Answered by:
Multi domain cookie based authentication

Question
-
User-1959381502 posted
I want to create a cookie based authentication functionality.
There are two web applications and login details are same for both applications. When user logged in to the application A(client application) it will send a web request(HttpWebRequest) to application B(my API). This request will contain encrypted login details. Then application B will do the authentication and update application A. (B create auth cookie and send it to A )
So at the moment user is still at application A.
And there are multiple operation in application A which will redirect user to application B. If this happen user must automatically logged in to application B. In these redirection login credentials are not provided.

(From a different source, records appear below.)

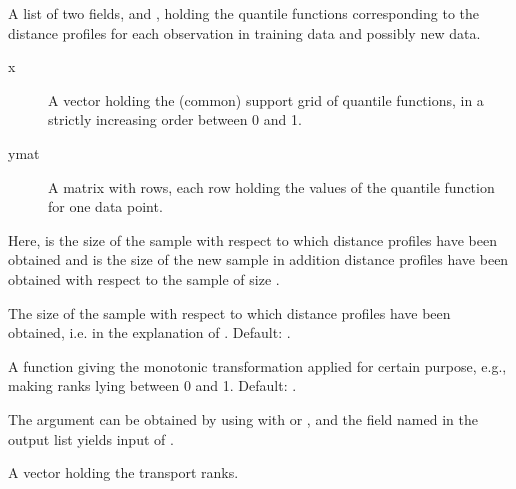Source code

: \documentclass[a4paper]{book}
\begin{document}
\begin{Arguments}
\begin{ldescription}
\item[\code{qDistPrfl}] A list of two fields,  and , holding the quantile functions 
corresponding to the distance profiles for each observation in training data and possibly new data. 
\begin{description}

\item[x] A vector holding the (common) support grid of  quantile functions, 
in a strictly increasing order between 0 and 1.
\item[ymat] A matrix with  rows, each row holding the values of the 
quantile function for one data point.

\end{description}

Here,  is the size of the sample with respect to which distance profiles 
have been obtained and  is the size of the new sample in addition 
distance profiles have been obtained with respect to the sample of size .

\item[\code{n}] The size of the sample with respect to which distance profiles have been obtained, 
i.e.  in the explanation of . Default: .

\item[\code{fun}] A function giving the monotonic transformation applied for certain purpose, 
e.g., making ranks lying between 0 and 1. Default: .
\end{ldescription}
\end{Arguments}
%
\begin{Details}\relax
The argument  can be obtained by using  
with  or , and the field named  
in the output list yields input of .
\end{Details}
%
\begin{Value}
A vector holding the transport ranks.
\end{Value}
%
\begin{Examples}
\end{Examples}
\end{document}
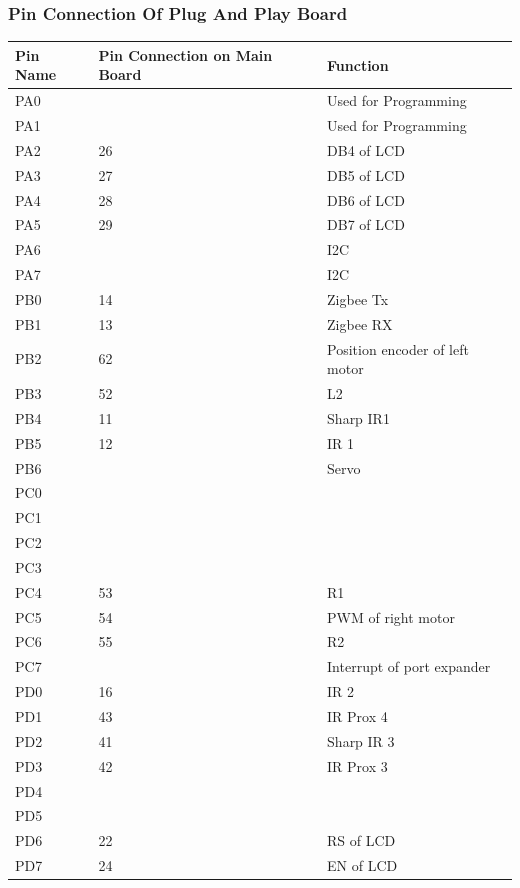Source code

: \documentclass[a4paper,12pt,oneside]{article}
\begin{document}
{\begin{longtable}{|p{}|p{}|p{}|p{}|p{}|}
		\end{longtable}
	\subsubsection{Pin Connection Of Plug And Play Board}
		\begin{longtable}{|p{}|p{}|p{}|}\hline
			Pin Name&	Pin Connection on Main Board&	Function \\ \hline
			PA0&&	Used for Programming\\ \hline
			PA1&&	Used for Programming\\ \hline
			PA2&	26&	DB4 of LCD\\ \hline
			PA3&	27&	DB5 of LCD\\ \hline
			PA4&	28&	DB6 of LCD\\ \hline
			PA5&	29&	DB7 of LCD\\ \hline
			PA6&	&I2C\\ \hline
			PA7&	&I2C\\ \hline
			
			PB0&	14&	Zigbee Tx\\ \hline
			PB1&	13&	Zigbee RX\\ \hline
			PB2&	62&	Position encoder of left motor\\ \hline
			PB3&	52&	L2\\ \hline
			PB4&	11&	Sharp IR1\\ \hline
			PB5&	12&	IR 1\\ \hline
			PB6&	&	Servo\\ \hline
			PC0	&	&\\ \hline
			PC1&	&	\\ \hline
			PC2&	&	\\ \hline
			PC3&	&	\\ \hline
			PC4&	53&	R1\\ \hline
			PC5&	54&	PWM of right motor\\ \hline
			PC6&	55&	R2\\ \hline
			PC7&	&	Interrupt of port expander\\ \hline
			
			PD0	&16	&IR 2\\ \hline
			PD1&	43&	IR Prox 4\\ \hline
			PD2&	41&	Sharp IR 3\\ \hline
			PD3&	42&	IR Prox 3\\ \hline
			PD4&	&	\\ \hline
			PD5&	&	\\ \hline
			PD6&	22&	RS of LCD\\ \hline
			PD7&	24&	EN of LCD\\ \hline
			

\end{longtable}}
\end{document}
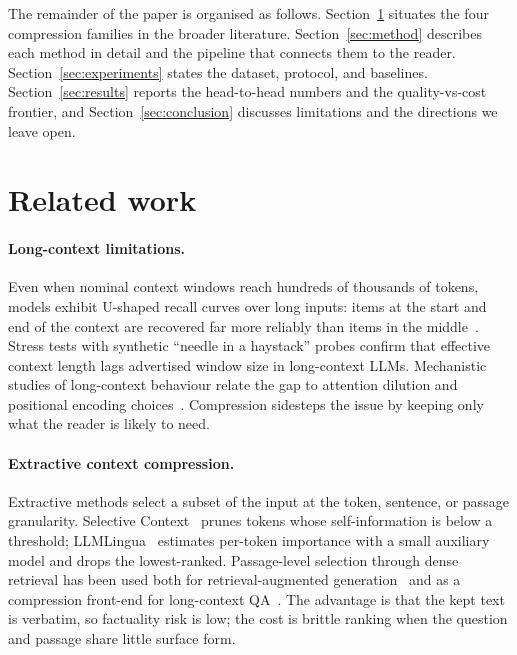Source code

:\documentclass[10pt,twocolumn]{article}
\begin{document}
The remainder of the paper is organised as follows. Section~\ref{sec:related_work} situates the four compression families in the broader literature. Section~\ref{sec:method} describes each method in detail and the pipeline that connects them to the reader. Section~\ref{sec:experiments} states the dataset, protocol, and baselines. Section~\ref{sec:results} reports the head-to-head numbers and the quality-vs-cost frontier, and Section~\ref{sec:conclusion} discusses limitations and the directions we leave open.

\section{Related work}
\label{sec:related_work}

\paragraph{Long-context limitations.}
Even when nominal context windows reach hundreds of thousands of tokens, models exhibit U-shaped recall curves over long inputs: items at the start and end of the context are recovered far more reliably than items in the middle~\cite{liu2023lostmiddle}. Stress tests with synthetic ``needle in a haystack'' probes confirm that effective context length lags advertised window size in long-context LLMs. Mechanistic studies of long-context behaviour relate the gap to attention dilution and positional encoding choices~\cite{press2022alibi,chen2023extending}. Compression sidesteps the issue by keeping only what the reader is likely to need.

\paragraph{Extractive context compression.}
Extractive methods select a subset of the input at the token, sentence, or passage granularity. Selective Context~\cite{li2023unifying} prunes tokens whose self-information is below a threshold; LLMLingua~\cite{jiang2023llmlingua} estimates per-token importance with a small auxiliary model and drops the lowest-ranked. Passage-level selection through dense retrieval has been used both for retrieval-augmented generation~\cite{lewis2020rag,izacard2022atlas} and as a compression front-end for long-context QA~\cite{xu2023recomp}. The advantage is that the kept text is verbatim, so factuality risk is low; the cost is brittle ranking when the question and passage share little surface form.
\end{document}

Below is the web request on application B
var http = (HttpWebRequest)WebRequest.Create(new Uri(baseAddress)); http.Method = "POST"; CookieContainer cookieContainer = new CookieContainer(); http.CookieContainer = cookieContainer; //include the post data var response = (HttpWebResponse)http.GetResponse(); foreach (Cookie cook in response.Cookies) { Response.Cookies.Add(new System.Web.HttpCookie(cook.Name, cook.Value) { Domain = cook.Domain, Expires = cook.Expires }); }
So now the question is since application A and B are in two different domains cookies cannot be shard. Is there any way to allow cross-domain cookies in IIS server. (Both applications will be hosted in IIS)
Friday, August 16, 2019 5:24 AM
Answers
-
User475983607 posted
This is a duplicate post.
https://forums.asp.net/p/2158782/6274439.aspx?Re+Single+sign+on+using+custom+API
As illustrated in your other similar thread, this approach will not work. Application A must pass information to Application B via an HTTP GET (or POST). Application B verifies the HTTP GET information, usually by making a request to Application A. If the information is valid then Application B returns an auth cookie to the browser.

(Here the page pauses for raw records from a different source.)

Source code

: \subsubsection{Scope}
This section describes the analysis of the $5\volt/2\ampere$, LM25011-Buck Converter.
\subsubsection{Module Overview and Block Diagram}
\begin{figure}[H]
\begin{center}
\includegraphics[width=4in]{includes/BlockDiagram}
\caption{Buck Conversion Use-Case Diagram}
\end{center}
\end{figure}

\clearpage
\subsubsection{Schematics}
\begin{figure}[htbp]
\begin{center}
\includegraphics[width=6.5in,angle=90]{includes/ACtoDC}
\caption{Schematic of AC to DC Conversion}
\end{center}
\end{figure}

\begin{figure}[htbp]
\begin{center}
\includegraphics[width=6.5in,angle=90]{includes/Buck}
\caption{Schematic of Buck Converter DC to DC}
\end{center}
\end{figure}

- Marked as answer by Anonymous Thursday, October 7, 2021 12:00 AM
Friday, August 16, 2019 12:55 PM
All replies
-
User-1038772411 posted
Hello, NewUser2017
How to share session state across Domains & subdomains and multidomain.

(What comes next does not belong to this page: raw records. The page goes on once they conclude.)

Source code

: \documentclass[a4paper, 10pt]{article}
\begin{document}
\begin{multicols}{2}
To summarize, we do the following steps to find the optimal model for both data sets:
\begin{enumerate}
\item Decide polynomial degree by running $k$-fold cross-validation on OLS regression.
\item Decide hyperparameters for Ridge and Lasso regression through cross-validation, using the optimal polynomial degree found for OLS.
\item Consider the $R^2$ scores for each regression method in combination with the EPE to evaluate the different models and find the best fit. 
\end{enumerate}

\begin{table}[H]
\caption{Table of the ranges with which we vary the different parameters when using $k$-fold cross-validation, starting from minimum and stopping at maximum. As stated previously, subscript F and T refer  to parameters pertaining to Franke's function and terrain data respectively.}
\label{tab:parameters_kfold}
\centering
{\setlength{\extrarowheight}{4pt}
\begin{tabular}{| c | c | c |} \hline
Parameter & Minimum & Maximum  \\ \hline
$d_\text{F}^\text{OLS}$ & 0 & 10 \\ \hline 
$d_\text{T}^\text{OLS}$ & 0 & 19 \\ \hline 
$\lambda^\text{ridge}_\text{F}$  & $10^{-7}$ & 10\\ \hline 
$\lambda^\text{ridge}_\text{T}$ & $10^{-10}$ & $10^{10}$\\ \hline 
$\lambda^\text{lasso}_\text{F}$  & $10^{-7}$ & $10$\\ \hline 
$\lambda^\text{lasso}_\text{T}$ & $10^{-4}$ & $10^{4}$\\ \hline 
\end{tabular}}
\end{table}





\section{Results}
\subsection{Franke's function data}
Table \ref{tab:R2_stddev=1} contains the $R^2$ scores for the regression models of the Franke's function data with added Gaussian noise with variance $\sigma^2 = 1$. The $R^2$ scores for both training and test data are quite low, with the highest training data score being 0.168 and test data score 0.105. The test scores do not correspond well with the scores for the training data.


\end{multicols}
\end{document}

void context_PostRequestHandlerExecute(object sender, EventArgs e) { HttpApplication context = (HttpApplication)sender; HttpCookie cookie = context.Response.Cookies["ASP.NET_SessionId"]; if (context.Session != null && !string.IsNullOrEmpty(context.Session.SessionID)) { cookie.Value = context.Session.SessionID; if (rootDomain != "localhost") { cookie.Domain = rootDomain; } cookie.Path = "/"; } }
Please refer below link :
https://support.microsoft.com/en-ae/help/2527105/how-to-share-session-state-across-subdomains
Thanks.
Friday, August 16, 2019 6:09 AM -
User-1959381502 posted
Hello, NewUser2017
How to share session state across Domains & subdomains and multidomain.
void context_PostRequestHandlerExecute(object sender, EventArgs e) { HttpApplication context = (HttpApplication)sender; HttpCookie cookie = context.Response.Cookies["ASP.NET_SessionId"]; if (context.Session != null && !string.IsNullOrEmpty(context.Session.SessionID)) { cookie.Value = context.Session.SessionID; if (rootDomain != "localhost") { cookie.Domain = rootDomain; } cookie.Path = "/"; } }
Please refer below link :
https://support.microsoft.com/en-ae/help/2527105/how-to-share-session-state-across-subdomains
Thanks.
Thanks for the response.
In this case cookie is create on my domain. But I want to store custom domain cookie on the browse. So next time user redirect to custom domain, user will be automatically logged in.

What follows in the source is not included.